:: Work instruction ::
The lines to return are those below that contain the word "Problem".

Collected data entries
=======

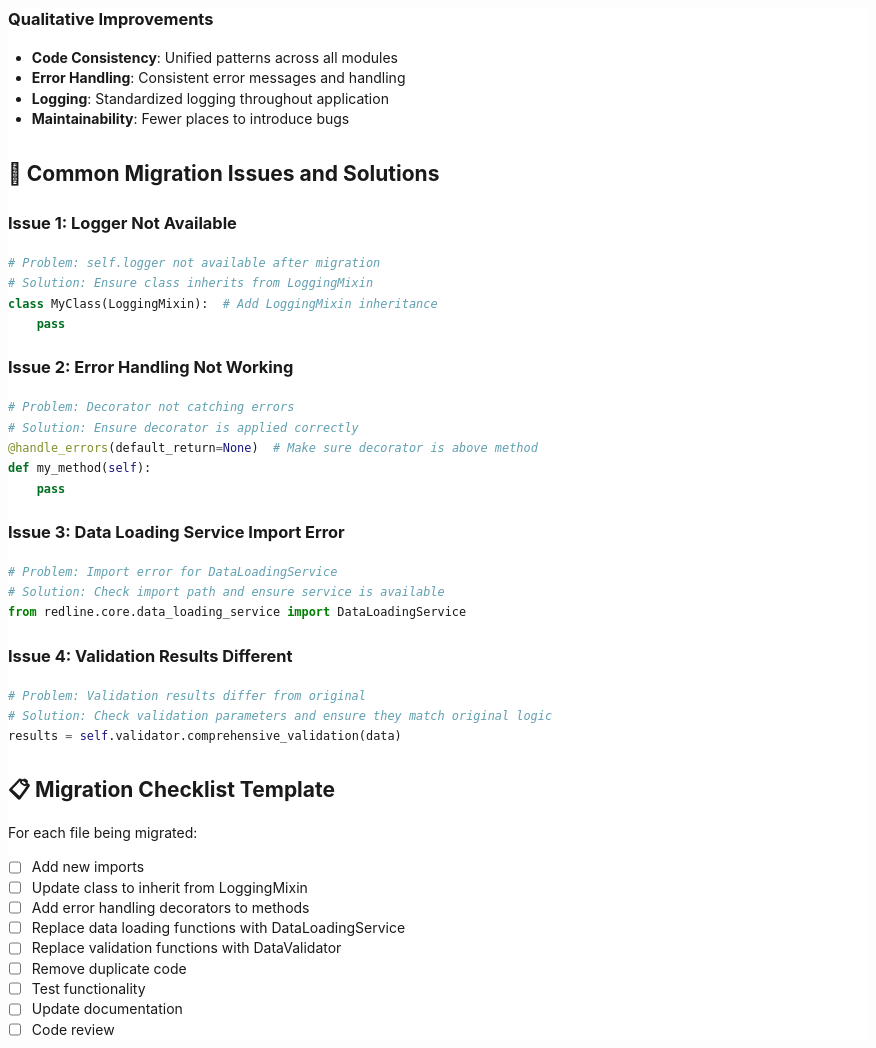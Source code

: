 ### **Qualitative Improvements**
- **Code Consistency**: Unified patterns across all modules
- **Error Handling**: Consistent error messages and handling
- **Logging**: Standardized logging throughout application
- **Maintainability**: Fewer places to introduce bugs

## 🚨 **Common Migration Issues and Solutions**

### **Issue 1: Logger Not Available**
```python
# Problem: self.logger not available after migration
# Solution: Ensure class inherits from LoggingMixin
class MyClass(LoggingMixin):  # Add LoggingMixin inheritance
    pass
```

### **Issue 2: Error Handling Not Working**
```python
# Problem: Decorator not catching errors
# Solution: Ensure decorator is applied correctly
@handle_errors(default_return=None)  # Make sure decorator is above method
def my_method(self):
    pass
```

### **Issue 3: Data Loading Service Import Error**
```python
# Problem: Import error for DataLoadingService
# Solution: Check import path and ensure service is available
from redline.core.data_loading_service import DataLoadingService
```

### **Issue 4: Validation Results Different**
```python
# Problem: Validation results differ from original
# Solution: Check validation parameters and ensure they match original logic
results = self.validator.comprehensive_validation(data)
```

## 📋 **Migration Checklist Template**

For each file being migrated:

- [ ] Add new imports
- [ ] Update class to inherit from LoggingMixin
- [ ] Add error handling decorators to methods
- [ ] Replace data loading functions with DataLoadingService
- [ ] Replace validation functions with DataValidator
- [ ] Remove duplicate code
- [ ] Test functionality
- [ ] Update documentation
- [ ] Code review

=======

:: Solution ::
# Problem: self.logger not available after migration
# Problem: Decorator not catching errors
# Problem: Import error for DataLoadingService
# Problem: Validation results differ from original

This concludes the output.